WHAT YOU ARE ASKED TO DO
Please report each line of the data below that contains "from".

DATA FOR PROCESSING
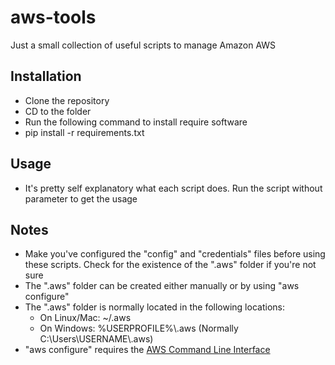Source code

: # aws-tools
Just a small collection of useful scripts to manage Amazon AWS

## Installation
* Clone the repository
* CD to the folder
* Run the following command to install require software
 * pip install -r requirements.txt

## Usage
* It's pretty self explanatory what each script does. Run the script without parameter to get the usage

## Notes
* Make you've configured the "config" and "credentials" files before using these scripts. Check for the existence of the ".aws" folder if you're not sure
* The ".aws" folder can be created either manually or by using "aws configure"
* The ".aws" folder is normally located in the following locations:
  * On Linux/Mac: ~/.aws
  * On Windows: %USERPROFILE%\\.aws (Normally C:\\Users\\USERNAME\\.aws)
* "aws configure" requires the [AWS Command Line Interface](https://aws.amazon.com/cli)
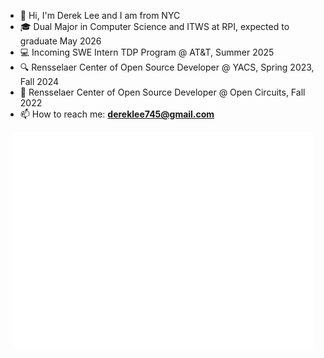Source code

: - 👋 Hi, I'm Derek Lee and I am from NYC
- 🎓 Dual Major in Computer Science and ITWS at RPI, expected to graduate May 2026 
- 💻 Incoming SWE Intern TDP Program @ AT&T, Summer 2025
- 🔍 Rensselaer Center of Open Source Developer @ YACS, Spring 2023, Fall 2024
- 🔧 Rensselaer Center of Open Source Developer @ Open Circuits, Fall 2022
- 📫 How to reach me: **dereklee745@gmail.com**

<p align="center">
  <img src="https://github.com/Kagiri2/Kagiri2/raw/main/corgi.gif" alt="Corgi GIF">
</p>
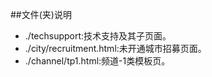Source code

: ##文件(夹)说明
* ./techsupport:技术支持及其子页面。
* ./city/recruitment.html:未开通城市招募页面。
* ./channel/tp1.html:频道-1类模板页。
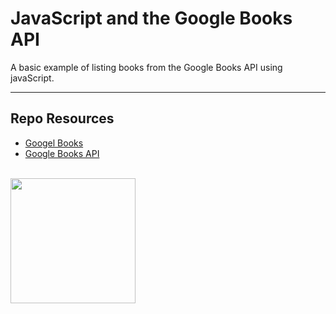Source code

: # JavaScript and the Google Books API

A basic example of listing books from the Google Books API using javaScript.

***

## Repo Resources

* [Googel Books](https://books.google.ca/)
* [Google Books API](https://developers.google.com/books)

<br>
<a href="https://codeadam.ca">
<img src="https://cdn.codeadam.ca/images@1.0.0/codeadam-logo-coloured-horizontal.png" width="200">
</a>
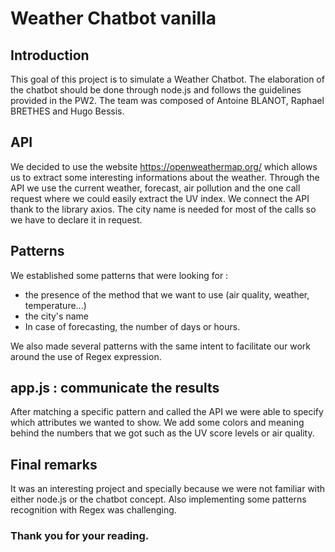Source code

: 
# Weather Chatbot vanilla

## Introduction 

This goal of this project is to simulate a Weather Chatbot. The elaboration of the chatbot should be done through node.js and follows the guidelines provided in the PW2. The team was composed of Antoine BLANOT, Raphael BRETHES and Hugo Bessis.

## API

We decided to use the website https://openweathermap.org/ which allows us to extract some interesting informations about the weather.
Through the API we use the current weather, forecast, air pollution and the one call request where we could easily extract the UV index.
We connect the API thank to the library axios. The city name is needed for most of the calls so we have to declare it in request.

## Patterns

We established some patterns that were looking for :
- the presence of the method that we want to use (air quality, weather, temperature...)
- the city's name
- In case of forecasting, the number of days or hours.

We also made several patterns with the same intent to facilitate our work around the use of Regex expression.

## app.js : communicate the results
After matching a specific pattern and called the API we were able to specify which attributes we wanted to show.
We add some colors and meaning behind the numbers that we got such as the UV score levels or air quality.

## Final remarks

It was an interesting project and specially because we were not familiar with either node.js or the chatbot concept. Also implementing some patterns recognition with Regex was challenging.

### Thank you for your reading.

EXERCISE SOLUTION
: - 👋 Hi, I'm Derek Lee and I am from NYC
A basic example of listing books from the Google Books API using javaScript.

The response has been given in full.